**GOAL OF THE EXERCISE**
Your reply should be the records below, duplicated exactly, with any picture removed.

**SUPPLIED DATA**
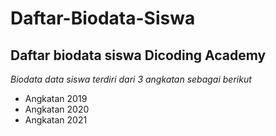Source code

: # Daftar-Biodata-Siswa
Daftar biodata siswa Dicoding Academy
--
*Biodata data siswa terdiri dari 3 angkatan sebagai berikut*
- Angkatan 2019
- Angkatan 2020
- Angkatan 2021
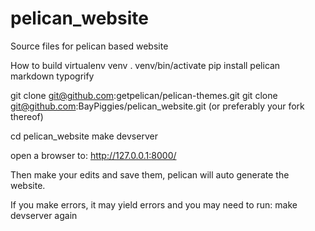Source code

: # pelican_website
Source files for pelican based website

How to build
virtualenv venv
. venv/bin/activate
pip install pelican markdown typogrify

git clone git@github.com:getpelican/pelican-themes.git
git clone git@github.com:BayPiggies/pelican_website.git  (or preferably your fork thereof)

cd pelican_website
make devserver

open a browser to: http://127.0.0.1:8000/

Then make your edits and save them, pelican will auto generate the website.

If you make errors, it may yield errors and you may need to run:
make devserver again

**TASK RESULT**
Source code

: # Daftar-Biodata-Siswa
Daftar biodata siswa Dicoding Academy
--
*Biodata data siswa terdiri dari 3 angkatan sebagai berikut*
- Angkatan 2019
- Angkatan 2020
- Angkatan 2021
Source code

: # pelican_website
Source files for pelican based website

How to build
virtualenv venv
. venv/bin/activate
pip install pelican markdown typogrify

git clone git@github.com:getpelican/pelican-themes.git
git clone git@github.com:BayPiggies/pelican_website.git  (or preferably your fork thereof)

cd pelican_website
make devserver

open a browser to: http://127.0.0.1:8000/

Then make your edits and save them, pelican will auto generate the website.

If you make errors, it may yield errors and you may need to run:
make devserver again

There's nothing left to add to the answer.